Requirement:
Using the listing below, report all lines holding the word "class".

Records for the task:
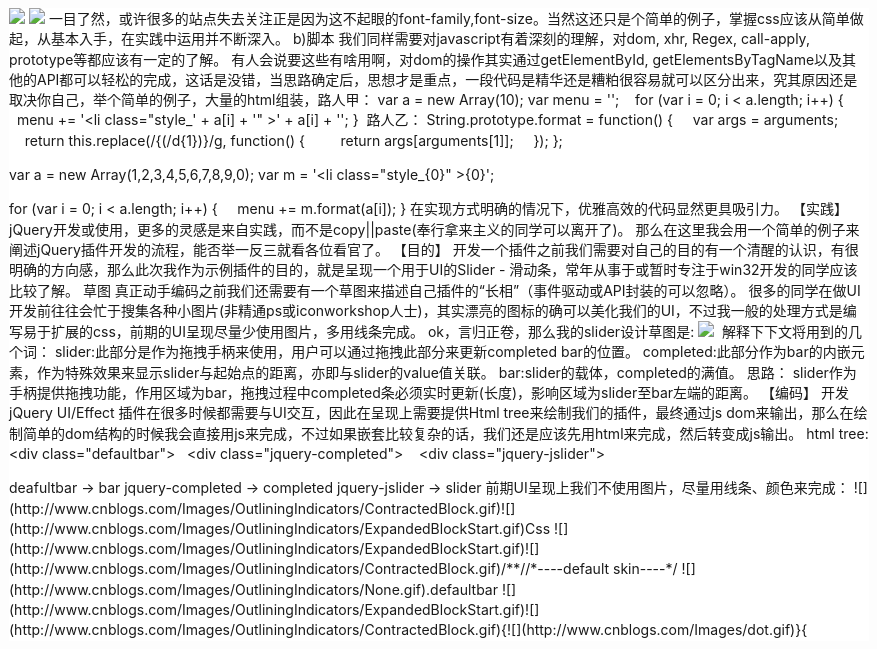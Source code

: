 ![](http://images.cnblogs.com/cnblogs_com/fromearth/189457/2009-07-01_153303.gif)
![](http://images.cnblogs.com/cnblogs_com/fromearth/189457/2009-07-01_153652.gif)
一目了然，或许很多的站点失去关注正是因为这不起眼的font-family,font-size。当然这还只是个简单的例子，掌握css应该从简单做起，从基本入手，在实践中运用并不断深入。
b)脚本
我们同样需要对javascript有着深刻的理解，对dom, xhr, Regex, call-apply, prototype等都应该有一定的了解。
有人会说要这些有啥用啊，对dom的操作其实通过getElementById, getElementsByTagName以及其他的API都可以轻松的完成，这话是没错，当思路确定后，思想才是重点，一段代码是精华还是糟粕很容易就可以区分出来，究其原因还是取决你自己，举个简单的例子，大量的html组装，路人甲：
var a = new Array(10);
var menu = '';   
for (var i = 0; i < a.length; i++) {
  menu += '<li class="style_' + a[i] + '" >' + a[i] + '</li>';
} 
路人乙：
String.prototype.format = function() {
    var args = arguments;
    return this.replace(/{(/d{1})}/g, function() {
        return args[arguments[1]];
    });
};

var a = new Array(1,2,3,4,5,6,7,8,9,0);
var m = '<li class="style_{0}" >{0}</li>';

for (var i = 0; i < a.length; i++) {
    menu += m.format(a[i]);
}
在实现方式明确的情况下，优雅高效的代码显然更具吸引力。
【实践】
jQuery开发或使用，更多的灵感是来自实践，而不是copy||paste(奉行拿来主义的同学可以离开了)。
那么在这里我会用一个简单的例子来阐述jQuery插件开发的流程，能否举一反三就看各位看官了。
【目的】
开发一个插件之前我们需要对自己的目的有一个清醒的认识，有很明确的方向感，那么此次我作为示例插件的目的，就是呈现一个用于UI的Slider - 滑动条，常年从事于或暂时专注于win32开发的同学应该比较了解。
草图
真正动手编码之前我们还需要有一个草图来描述自己插件的“长相”（事件驱动或API封装的可以忽略）。
很多的同学在做UI开发前往往会忙于搜集各种小图片(非精通ps或iconworkshop人士)，其实漂亮的图标的确可以美化我们的UI，不过我一般的处理方式是编写易于扩展的css，前期的UI呈现尽量少使用图片，多用线条完成。
ok，言归正卷，那么我的slider设计草图是:
![](http://images.cnblogs.com/cnblogs_com/fromearth/189457/slider.gif) 
解释下下文将用到的几个词：
slider:此部分是作为拖拽手柄来使用，用户可以通过拖拽此部分来更新completed bar的位置。
completed:此部分作为bar的内嵌元素，作为特殊效果来显示slider与起始点的距离，亦即与slider的value值关联。
bar:slider的载体，completed的满值。
思路：
slider作为手柄提供拖拽功能，作用区域为bar，拖拽过程中completed条必须实时更新(长度)，影响区域为slider至bar左端的距离。
【编码】
开发jQuery UI/Effect 插件在很多时候都需要与UI交互，因此在呈现上需要提供Html tree来绘制我们的插件，最终通过js dom来输出，那么在绘制简单的dom结构的时候我会直接用js来完成，不过如果嵌套比较复杂的话，我们还是应该先用html来完成，然后转变成js输出。
html tree:
<div class="defaultbar">
  <div class="jquery-completed"> </div>
  <div class="jquery-jslider"> </div>
</div>deafultbar -> bar
jquery-completed -> completed
jquery-jslider -> slider
前期UI呈现上我们不使用图片，尽量用线条、颜色来完成：
![](http://www.cnblogs.com/Images/OutliningIndicators/ContractedBlock.gif)![](http://www.cnblogs.com/Images/OutliningIndicators/ExpandedBlockStart.gif)Css
![](http://www.cnblogs.com/Images/OutliningIndicators/ExpandedBlockStart.gif)![](http://www.cnblogs.com/Images/OutliningIndicators/ContractedBlock.gif)/**//*----default skin----*/
![](http://www.cnblogs.com/Images/OutliningIndicators/None.gif).defaultbar
![](http://www.cnblogs.com/Images/OutliningIndicators/ExpandedBlockStart.gif)![](http://www.cnblogs.com/Images/OutliningIndicators/ContractedBlock.gif){![](http://www.cnblogs.com/Images/dot.gif)}{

Your response:
  menu += '<li class="style_' + a[i] + '" >' + a[i] + '</li>';
var m = '<li class="style_{0}" >{0}</li>';
<div class="defaultbar">
  <div class="jquery-completed"> </div>
  <div class="jquery-jslider"> </div>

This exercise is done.